WHAT YOU WILL DO
Each line of the data should be given again exactly.

EXTRACTED ENTRIES
= Beginning of Section =

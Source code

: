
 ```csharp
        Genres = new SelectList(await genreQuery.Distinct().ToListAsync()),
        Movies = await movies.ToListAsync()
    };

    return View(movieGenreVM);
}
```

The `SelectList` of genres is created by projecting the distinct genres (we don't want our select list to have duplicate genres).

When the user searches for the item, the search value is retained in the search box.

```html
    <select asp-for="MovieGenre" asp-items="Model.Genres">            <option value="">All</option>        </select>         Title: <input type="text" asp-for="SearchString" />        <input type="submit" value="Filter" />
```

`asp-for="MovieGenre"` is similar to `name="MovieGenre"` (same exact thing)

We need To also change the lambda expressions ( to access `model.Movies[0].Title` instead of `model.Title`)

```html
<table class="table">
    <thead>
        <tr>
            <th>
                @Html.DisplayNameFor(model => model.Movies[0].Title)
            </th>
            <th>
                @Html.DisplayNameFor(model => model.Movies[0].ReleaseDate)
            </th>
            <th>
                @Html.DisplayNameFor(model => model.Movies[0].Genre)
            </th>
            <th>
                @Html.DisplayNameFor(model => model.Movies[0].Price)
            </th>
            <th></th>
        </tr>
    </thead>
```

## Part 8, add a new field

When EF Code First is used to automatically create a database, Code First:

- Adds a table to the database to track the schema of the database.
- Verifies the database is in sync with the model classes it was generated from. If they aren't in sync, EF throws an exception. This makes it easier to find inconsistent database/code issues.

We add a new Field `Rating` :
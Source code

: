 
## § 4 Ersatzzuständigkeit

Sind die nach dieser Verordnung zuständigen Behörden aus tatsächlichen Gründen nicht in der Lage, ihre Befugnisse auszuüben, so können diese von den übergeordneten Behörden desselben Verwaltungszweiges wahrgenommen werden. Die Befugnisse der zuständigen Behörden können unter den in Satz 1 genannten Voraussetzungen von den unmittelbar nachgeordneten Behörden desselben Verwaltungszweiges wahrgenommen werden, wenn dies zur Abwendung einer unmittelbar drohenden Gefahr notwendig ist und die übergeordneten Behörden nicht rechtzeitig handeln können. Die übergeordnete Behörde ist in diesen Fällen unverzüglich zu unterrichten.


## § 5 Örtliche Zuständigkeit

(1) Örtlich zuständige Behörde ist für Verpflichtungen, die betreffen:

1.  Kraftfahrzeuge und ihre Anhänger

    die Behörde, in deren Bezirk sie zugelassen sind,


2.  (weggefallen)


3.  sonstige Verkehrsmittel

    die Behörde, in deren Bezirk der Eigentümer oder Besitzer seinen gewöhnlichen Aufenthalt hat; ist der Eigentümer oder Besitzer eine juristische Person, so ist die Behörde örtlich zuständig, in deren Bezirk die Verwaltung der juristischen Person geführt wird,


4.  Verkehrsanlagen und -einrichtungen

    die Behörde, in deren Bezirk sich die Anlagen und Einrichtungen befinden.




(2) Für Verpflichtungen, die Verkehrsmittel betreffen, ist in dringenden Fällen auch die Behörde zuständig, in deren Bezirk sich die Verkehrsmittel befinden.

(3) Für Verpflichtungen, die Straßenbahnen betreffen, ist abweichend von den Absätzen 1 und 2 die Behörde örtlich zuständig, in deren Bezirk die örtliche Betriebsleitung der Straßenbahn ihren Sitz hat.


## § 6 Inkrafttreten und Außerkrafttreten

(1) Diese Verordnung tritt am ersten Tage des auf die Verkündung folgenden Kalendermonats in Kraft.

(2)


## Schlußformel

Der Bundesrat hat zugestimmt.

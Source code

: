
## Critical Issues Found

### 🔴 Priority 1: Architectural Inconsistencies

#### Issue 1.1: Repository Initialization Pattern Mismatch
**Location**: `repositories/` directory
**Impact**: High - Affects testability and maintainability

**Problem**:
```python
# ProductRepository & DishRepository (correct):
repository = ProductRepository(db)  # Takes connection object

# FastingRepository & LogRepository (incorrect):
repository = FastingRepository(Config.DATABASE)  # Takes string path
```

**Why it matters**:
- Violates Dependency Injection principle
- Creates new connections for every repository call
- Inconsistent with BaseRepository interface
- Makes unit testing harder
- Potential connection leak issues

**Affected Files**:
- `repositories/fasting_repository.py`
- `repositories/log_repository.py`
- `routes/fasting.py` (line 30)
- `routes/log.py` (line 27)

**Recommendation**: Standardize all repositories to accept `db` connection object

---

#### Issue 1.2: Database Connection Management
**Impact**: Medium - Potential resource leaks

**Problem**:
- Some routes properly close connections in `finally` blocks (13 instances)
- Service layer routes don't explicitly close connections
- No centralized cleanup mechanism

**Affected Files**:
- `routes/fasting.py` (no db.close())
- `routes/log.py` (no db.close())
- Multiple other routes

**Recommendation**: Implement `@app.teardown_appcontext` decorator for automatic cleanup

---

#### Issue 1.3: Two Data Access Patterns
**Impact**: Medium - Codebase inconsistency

= End of Section =

WRITTEN SOLUTION
Source code

:
 ```csharp
        Genres = new SelectList(await genreQuery.Distinct().ToListAsync()),
        Movies = await movies.ToListAsync()
    };

    return View(movieGenreVM);
}
```

The `SelectList` of genres is created by projecting the distinct genres (we don't want our select list to have duplicate genres).

When the user searches for the item, the search value is retained in the search box.

```html
    <select asp-for="MovieGenre" asp-items="Model.Genres">            <option value="">All</option>        </select>         Title: <input type="text" asp-for="SearchString" />        <input type="submit" value="Filter" />
```

`asp-for="MovieGenre"` is similar to `name="MovieGenre"` (same exact thing)

We need To also change the lambda expressions ( to access `model.Movies[0].Title` instead of `model.Title`)

```html
<table class="table">
    <thead>
        <tr>
            <th>
                @Html.DisplayNameFor(model => model.Movies[0].Title)
            </th>
            <th>
                @Html.DisplayNameFor(model => model.Movies[0].ReleaseDate)
            </th>
            <th>
                @Html.DisplayNameFor(model => model.Movies[0].Genre)
            </th>
            <th>
                @Html.DisplayNameFor(model => model.Movies[0].Price)
            </th>
            <th></th>
        </tr>
    </thead>
```

## Part 8, add a new field

When EF Code First is used to automatically create a database, Code First:

- Adds a table to the database to track the schema of the database.
- Verifies the database is in sync with the model classes it was generated from. If they aren't in sync, EF throws an exception. This makes it easier to find inconsistent database/code issues.

We add a new Field `Rating` :
Source code

: 
## § 4 Ersatzzuständigkeit

Sind die nach dieser Verordnung zuständigen Behörden aus tatsächlichen Gründen nicht in der Lage, ihre Befugnisse auszuüben, so können diese von den übergeordneten Behörden desselben Verwaltungszweiges wahrgenommen werden. Die Befugnisse der zuständigen Behörden können unter den in Satz 1 genannten Voraussetzungen von den unmittelbar nachgeordneten Behörden desselben Verwaltungszweiges wahrgenommen werden, wenn dies zur Abwendung einer unmittelbar drohenden Gefahr notwendig ist und die übergeordneten Behörden nicht rechtzeitig handeln können. Die übergeordnete Behörde ist in diesen Fällen unverzüglich zu unterrichten.


## § 5 Örtliche Zuständigkeit

(1) Örtlich zuständige Behörde ist für Verpflichtungen, die betreffen:

1.  Kraftfahrzeuge und ihre Anhänger

    die Behörde, in deren Bezirk sie zugelassen sind,


2.  (weggefallen)


3.  sonstige Verkehrsmittel

    die Behörde, in deren Bezirk der Eigentümer oder Besitzer seinen gewöhnlichen Aufenthalt hat; ist der Eigentümer oder Besitzer eine juristische Person, so ist die Behörde örtlich zuständig, in deren Bezirk die Verwaltung der juristischen Person geführt wird,


4.  Verkehrsanlagen und -einrichtungen

    die Behörde, in deren Bezirk sich die Anlagen und Einrichtungen befinden.




(2) Für Verpflichtungen, die Verkehrsmittel betreffen, ist in dringenden Fällen auch die Behörde zuständig, in deren Bezirk sich die Verkehrsmittel befinden.

(3) Für Verpflichtungen, die Straßenbahnen betreffen, ist abweichend von den Absätzen 1 und 2 die Behörde örtlich zuständig, in deren Bezirk die örtliche Betriebsleitung der Straßenbahn ihren Sitz hat.


## § 6 Inkrafttreten und Außerkrafttreten

(1) Diese Verordnung tritt am ersten Tage des auf die Verkündung folgenden Kalendermonats in Kraft.

(2)


## Schlußformel

Der Bundesrat hat zugestimmt.

Source code

:
## Critical Issues Found

### 🔴 Priority 1: Architectural Inconsistencies

#### Issue 1.1: Repository Initialization Pattern Mismatch
**Location**: `repositories/` directory
**Impact**: High - Affects testability and maintainability

**Problem**:
```python
# ProductRepository & DishRepository (correct):
repository = ProductRepository(db)  # Takes connection object

# FastingRepository & LogRepository (incorrect):
repository = FastingRepository(Config.DATABASE)  # Takes string path
```

**Why it matters**:
- Violates Dependency Injection principle
- Creates new connections for every repository call
- Inconsistent with BaseRepository interface
- Makes unit testing harder
- Potential connection leak issues

**Affected Files**:
- `repositories/fasting_repository.py`
- `repositories/log_repository.py`
- `routes/fasting.py` (line 30)
- `routes/log.py` (line 27)

**Recommendation**: Standardize all repositories to accept `db` connection object

---

#### Issue 1.2: Database Connection Management
**Impact**: Medium - Potential resource leaks

**Problem**:
- Some routes properly close connections in `finally` blocks (13 instances)
- Service layer routes don't explicitly close connections
- No centralized cleanup mechanism

**Affected Files**:
- `routes/fasting.py` (no db.close())
- `routes/log.py` (no db.close())
- Multiple other routes

**Recommendation**: Implement `@app.teardown_appcontext` decorator for automatic cleanup

---

#### Issue 1.3: Two Data Access Patterns
**Impact**: Medium - Codebase inconsistency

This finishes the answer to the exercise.